Memantine in patients with frontotemporal lobar degeneration: a multicentre, randomised, double-blind, placebo-controlled trial

• Published in: Lancet neurology Vol. 12; no. 2; pp. 149 - 156
• Main Authors: Boxer, Adam L, Knopman, David S, Kaufer, Daniel I, Grossman, Murray, Onyike, Chiadi, Graf-Radford, Neill, Mendez, Mario, Kerwin, Diana, Lerner, Alan, Wu, Chuang-Kuo, Koestler, Mary, Shapira, Jill, Sullivan, Kathryn, Klepac, Kristen, Lipowski, Kristine, Ullah, Jerin, Fields, Scott, Kramer, Joel H, Merrilees, Jennifer, Neuhaus, John, Mesulam, M Marsel, Miller, Bruce L
• Format: Journal Article
• Language: English
• Published: England Elsevier Ltd 01.02.2013; Elsevier Limited
• Subjects: Acetylcholinesterase; Aged; Alzheimer's disease; Antipsychotics; Aphasia; Atrophy; Behavior; Blister packs; Brain; Caregivers; Chi-Square Distribution; Cholinesterase; Clinical trials; Cognitive ability; Data processing; Dementia; Disease; Double-Blind Method; Drug dosages; Excitatory Amino Acid Antagonists - therapeutic use; FDA approval; Female; Follow-Up Studies; Forests; Frontotemporal dementia; Frontotemporal Lobar Degeneration - drug therapy; Humans; Inventories; Male; memantine; Memantine - therapeutic use; Middle Aged; Motivation; Neurology; Neuropsychological Tests; Neuropsychology; Parkinson's disease; Patients; Personnel; Psychiatric Status Rating Scales; Psychotropic drugs; Retrospective Studies; semantic dementia; Semantics; Tablets; Treatment Outcome; United States > US; California
• ISSN: 1474-4422; 1474-4465; 1474-4465
• DOI: 10.1016/S1474-4422(12)70320-4

Memantine has been used off-label to treat frontotemporal lobar degeneration (FTD).

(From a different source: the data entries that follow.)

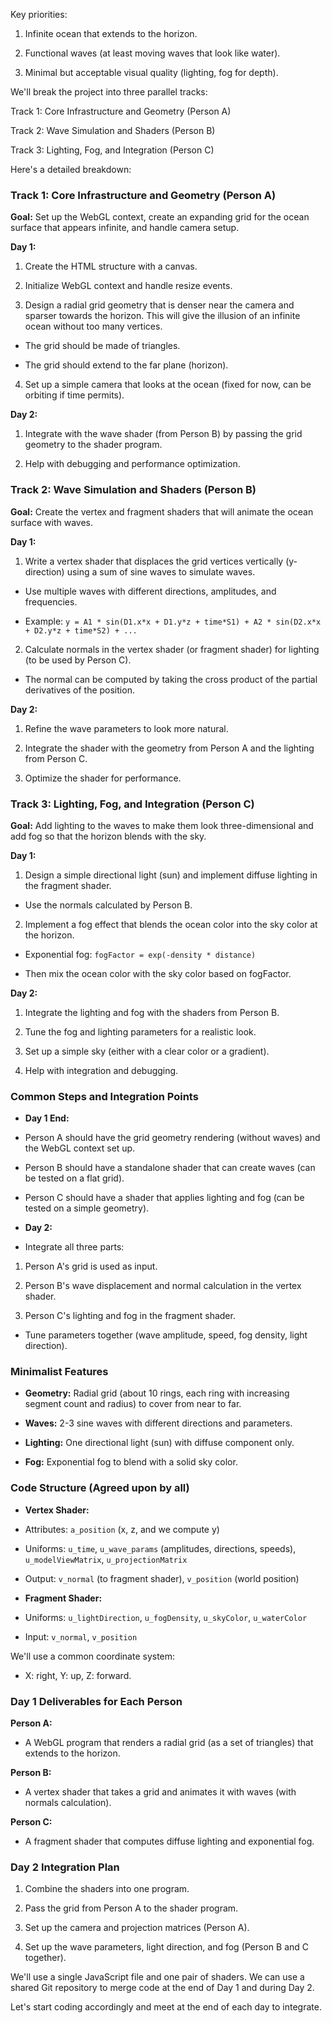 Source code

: Key priorities:

1. Infinite ocean that extends to the horizon.

2. Functional waves (at least moving waves that look like water).

3. Minimal but acceptable visual quality (lighting, fog for depth).

We'll break the project into three parallel tracks:

Track 1: Core Infrastructure and Geometry (Person A)

Track 2: Wave Simulation and Shaders (Person B)

Track 3: Lighting, Fog, and Integration (Person C)

Here's a detailed breakdown:

### Track 1: Core Infrastructure and Geometry (Person A)

**Goal:** Set up the WebGL context, create an expanding grid for the ocean surface that appears infinite, and handle camera setup.

**Day 1:**

1. Create the HTML structure with a canvas.

2. Initialize WebGL context and handle resize events.

3. Design a radial grid geometry that is denser near the camera and sparser towards the horizon. This will give the illusion of an infinite ocean without too many vertices.

- The grid should be made of triangles.

- The grid should extend to the far plane (horizon).

4. Set up a simple camera that looks at the ocean (fixed for now, can be orbiting if time permits).

**Day 2:**

1. Integrate with the wave shader (from Person B) by passing the grid geometry to the shader program.

2. Help with debugging and performance optimization.

### Track 2: Wave Simulation and Shaders (Person B)

**Goal:** Create the vertex and fragment shaders that will animate the ocean surface with waves.

**Day 1:**

1. Write a vertex shader that displaces the grid vertices vertically (y-direction) using a sum of sine waves to simulate waves.

- Use multiple waves with different directions, amplitudes, and frequencies.

- Example: `y = A1 * sin(D1.x*x + D1.y*z + time*S1) + A2 * sin(D2.x*x + D2.y*z + time*S2) + ...`

2. Calculate normals in the vertex shader (or fragment shader) for lighting (to be used by Person C).

- The normal can be computed by taking the cross product of the partial derivatives of the position.

**Day 2:**

1. Refine the wave parameters to look more natural.

2. Integrate the shader with the geometry from Person A and the lighting from Person C.

3. Optimize the shader for performance.

### Track 3: Lighting, Fog, and Integration (Person C)

**Goal:** Add lighting to the waves to make them look three-dimensional and add fog so that the horizon blends with the sky.

**Day 1:**

1. Design a simple directional light (sun) and implement diffuse lighting in the fragment shader.

- Use the normals calculated by Person B.

2. Implement a fog effect that blends the ocean color into the sky color at the horizon.

- Exponential fog: `fogFactor = exp(-density * distance)`

- Then mix the ocean color with the sky color based on fogFactor.

**Day 2:**

1. Integrate the lighting and fog with the shaders from Person B.

2. Tune the fog and lighting parameters for a realistic look.

3. Set up a simple sky (either with a clear color or a gradient).

4. Help with integration and debugging.

### Common Steps and Integration Points

- **Day 1 End:**

- Person A should have the grid geometry rendering (without waves) and the WebGL context set up.

- Person B should have a standalone shader that can create waves (can be tested on a flat grid).

- Person C should have a shader that applies lighting and fog (can be tested on a simple geometry).

- **Day 2:**

- Integrate all three parts:

1. Person A's grid is used as input.

2. Person B's wave displacement and normal calculation in the vertex shader.

3. Person C's lighting and fog in the fragment shader.

- Tune parameters together (wave amplitude, speed, fog density, light direction).

### Minimalist Features

- **Geometry:** Radial grid (about 10 rings, each ring with increasing segment count and radius) to cover from near to far.

- **Waves:** 2-3 sine waves with different directions and parameters.

- **Lighting:** One directional light (sun) with diffuse component only.

- **Fog:** Exponential fog to blend with a solid sky color.

### Code Structure (Agreed upon by all)

- **Vertex Shader:**

- Attributes: `a_position` (x, z, and we compute y)

- Uniforms: `u_time`, `u_wave_params` (amplitudes, directions, speeds), `u_modelViewMatrix`, `u_projectionMatrix`

- Output: `v_normal` (to fragment shader), `v_position` (world position)

- **Fragment Shader:**

- Uniforms: `u_lightDirection`, `u_fogDensity`, `u_skyColor`, `u_waterColor`

- Input: `v_normal`, `v_position`

We'll use a common coordinate system:

- X: right, Y: up, Z: forward.

### Day 1 Deliverables for Each Person

**Person A:**

- A WebGL program that renders a radial grid (as a set of triangles) that extends to the horizon.

**Person B:**

- A vertex shader that takes a grid and animates it with waves (with normals calculation).

**Person C:**

- A fragment shader that computes diffuse lighting and exponential fog.

### Day 2 Integration Plan

1. Combine the shaders into one program.

2. Pass the grid from Person A to the shader program.

3. Set up the camera and projection matrices (Person A).

4. Set up the wave parameters, light direction, and fog (Person B and C together).

We'll use a single JavaScript file and one pair of shaders. We can use a shared Git repository to merge code at the end of Day 1 and during Day 2.

Let's start coding accordingly and meet at the end of each day to integrate.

A previous 26-week open-label study suggested a transient, modest benefit on neuropsychiatric symptoms as measured by the neuropsychiatric inventory (NPI). We aimed to determine whether memantine is an effective treatment for FTD. We did a randomised, parallel group, double-blind, placebo-controlled trial of 20 mg memantine taken orally daily for 26 weeks in patients with FTD. Participants met Neary criteria for behavioural variant FTD (bvFTD) or semantic dementia and had characteristic brain atrophy. Use of acetylcholinesterase inhibitors was prohibited. Individuals were randomly assigned to receive either memantine or matched placebo tablets (1:1) in blocks of two and four patients. All patients and study personnel were masked to treatment assignment. Primary endpoints were the change in total NPI score and clinical global impression of change (CGIC) score after 26 weeks and were analysed by intention to treat. This study is registered with Clinicaltrials.gov, number NCT00545974. Of 100 patients screened, 81 were randomly assigned to receive memantine (39 patients) or placebo (42 patients). Five (6%) patients discontinued, and 76 completed the 26-week treatment. Enrolment numbers were lower than planned because of many patients’ preference to take memantine or cholinesterase inhibitors off-label rather than participate in a clinical trial. Memantine treatment had no effect on either the NPI (mean difference 2·2, 95% CI −3·9 to 8·3, p=0·47) or CGIC (mean difference 0·0, −0·4 to 0·4, p=0·90) after 26 weeks of treatment. Memantine was generally well tolerated; however, patients in the memantine group had more frequent cognitive adverse events (six patients) than those in the placebo group (one). Memantine treatment showed no benefit in patients with FTD. These data do not support memantine use in FTD. Forest Research Institute.